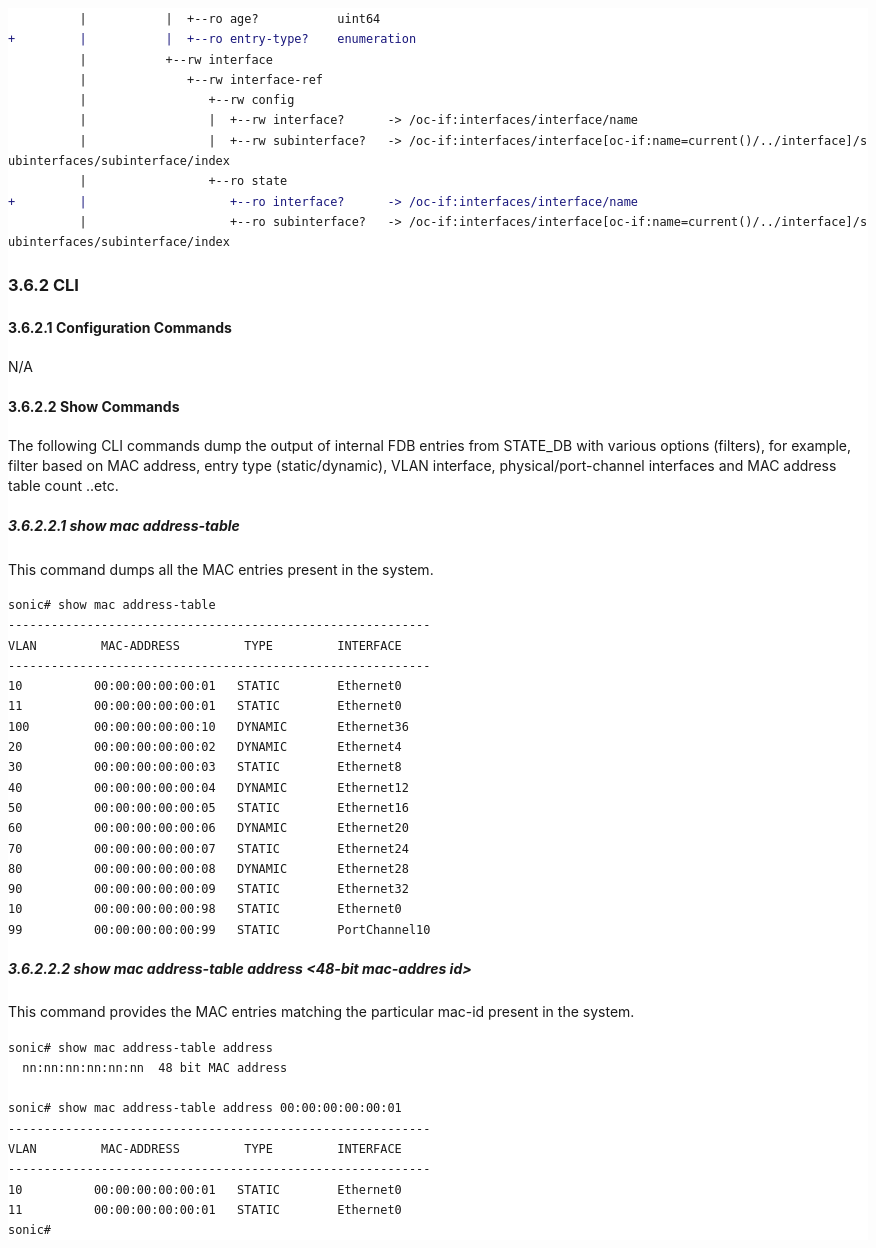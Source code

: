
 ```diff
          |           |  +--ro age?           uint64
+         |           |  +--ro entry-type?    enumeration
          |           +--rw interface
          |              +--rw interface-ref
          |                 +--rw config
          |                 |  +--rw interface?      -> /oc-if:interfaces/interface/name
          |                 |  +--rw subinterface?   -> /oc-if:interfaces/interface[oc-if:name=current()/../interface]/subinterfaces/subinterface/index
          |                 +--ro state
+         |                    +--ro interface?      -> /oc-if:interfaces/interface/name
          |                    +--ro subinterface?   -> /oc-if:interfaces/interface[oc-if:name=current()/../interface]/subinterfaces/subinterface/index
```
### 3.6.2 CLI
#### 3.6.2.1 Configuration Commands
N/A
#### 3.6.2.2 Show Commands
The following CLI commands dump the output of internal FDB entries from STATE_DB with various options (filters), for example, filter based on MAC address, entry type (static/dynamic), VLAN interface, physical/port-channel interfaces and MAC address table count ..etc.

##### 3.6.2.2.1 show mac address-table
This command dumps all the MAC entries present in the system.
```
sonic# show mac address-table 
-----------------------------------------------------------
VLAN         MAC-ADDRESS         TYPE         INTERFACE           
-----------------------------------------------------------
10          00:00:00:00:00:01   STATIC        Ethernet0           
11          00:00:00:00:00:01   STATIC        Ethernet0           
100         00:00:00:00:00:10   DYNAMIC       Ethernet36          
20          00:00:00:00:00:02   DYNAMIC       Ethernet4           
30          00:00:00:00:00:03   STATIC        Ethernet8           
40          00:00:00:00:00:04   DYNAMIC       Ethernet12          
50          00:00:00:00:00:05   STATIC        Ethernet16          
60          00:00:00:00:00:06   DYNAMIC       Ethernet20          
70          00:00:00:00:00:07   STATIC        Ethernet24          
80          00:00:00:00:00:08   DYNAMIC       Ethernet28          
90          00:00:00:00:00:09   STATIC        Ethernet32          
10          00:00:00:00:00:98   STATIC        Ethernet0           
99          00:00:00:00:00:99   STATIC        PortChannel10       
```

##### 3.6.2.2.2 show mac address-table address <48-bit mac-addres id>
This command provides the MAC entries matching the particular mac-id present in the system.
```
sonic# show mac address-table address 
  nn:nn:nn:nn:nn:nn  48 bit MAC address

sonic# show mac address-table address 00:00:00:00:00:01
-----------------------------------------------------------
VLAN         MAC-ADDRESS         TYPE         INTERFACE           
-----------------------------------------------------------
10          00:00:00:00:00:01   STATIC        Ethernet0           
11          00:00:00:00:00:01   STATIC        Ethernet0           
sonic# 
```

**WHAT THE TASK ASKS**
Print the material again word for word. Please drop every picture.

**TASK SOLUTION**
Source code

:
 ```diff
          |           |  +--ro age?           uint64
+         |           |  +--ro entry-type?    enumeration
          |           +--rw interface
          |              +--rw interface-ref
          |                 +--rw config
          |                 |  +--rw interface?      -> /oc-if:interfaces/interface/name
          |                 |  +--rw subinterface?   -> /oc-if:interfaces/interface[oc-if:name=current()/../interface]/subinterfaces/subinterface/index
          |                 +--ro state
+         |                    +--ro interface?      -> /oc-if:interfaces/interface/name
          |                    +--ro subinterface?   -> /oc-if:interfaces/interface[oc-if:name=current()/../interface]/subinterfaces/subinterface/index
```
### 3.6.2 CLI
#### 3.6.2.1 Configuration Commands
N/A
#### 3.6.2.2 Show Commands
The following CLI commands dump the output of internal FDB entries from STATE_DB with various options (filters), for example, filter based on MAC address, entry type (static/dynamic), VLAN interface, physical/port-channel interfaces and MAC address table count ..etc.

##### 3.6.2.2.1 show mac address-table
This command dumps all the MAC entries present in the system.
```
sonic# show mac address-table 
-----------------------------------------------------------
VLAN         MAC-ADDRESS         TYPE         INTERFACE           
-----------------------------------------------------------
10          00:00:00:00:00:01   STATIC        Ethernet0           
11          00:00:00:00:00:01   STATIC        Ethernet0           
100         00:00:00:00:00:10   DYNAMIC       Ethernet36          
20          00:00:00:00:00:02   DYNAMIC       Ethernet4           
30          00:00:00:00:00:03   STATIC        Ethernet8           
40          00:00:00:00:00:04   DYNAMIC       Ethernet12          
50          00:00:00:00:00:05   STATIC        Ethernet16          
60          00:00:00:00:00:06   DYNAMIC       Ethernet20          
70          00:00:00:00:00:07   STATIC        Ethernet24          
80          00:00:00:00:00:08   DYNAMIC       Ethernet28          
90          00:00:00:00:00:09   STATIC        Ethernet32          
10          00:00:00:00:00:98   STATIC        Ethernet0           
99          00:00:00:00:00:99   STATIC        PortChannel10       
```

##### 3.6.2.2.2 show mac address-table address <48-bit mac-addres id>
This command provides the MAC entries matching the particular mac-id present in the system.
```
sonic# show mac address-table address 
  nn:nn:nn:nn:nn:nn  48 bit MAC address

sonic# show mac address-table address 00:00:00:00:00:01
-----------------------------------------------------------
VLAN         MAC-ADDRESS         TYPE         INTERFACE           
-----------------------------------------------------------
10          00:00:00:00:00:01   STATIC        Ethernet0           
11          00:00:00:00:00:01   STATIC        Ethernet0           
sonic# 
```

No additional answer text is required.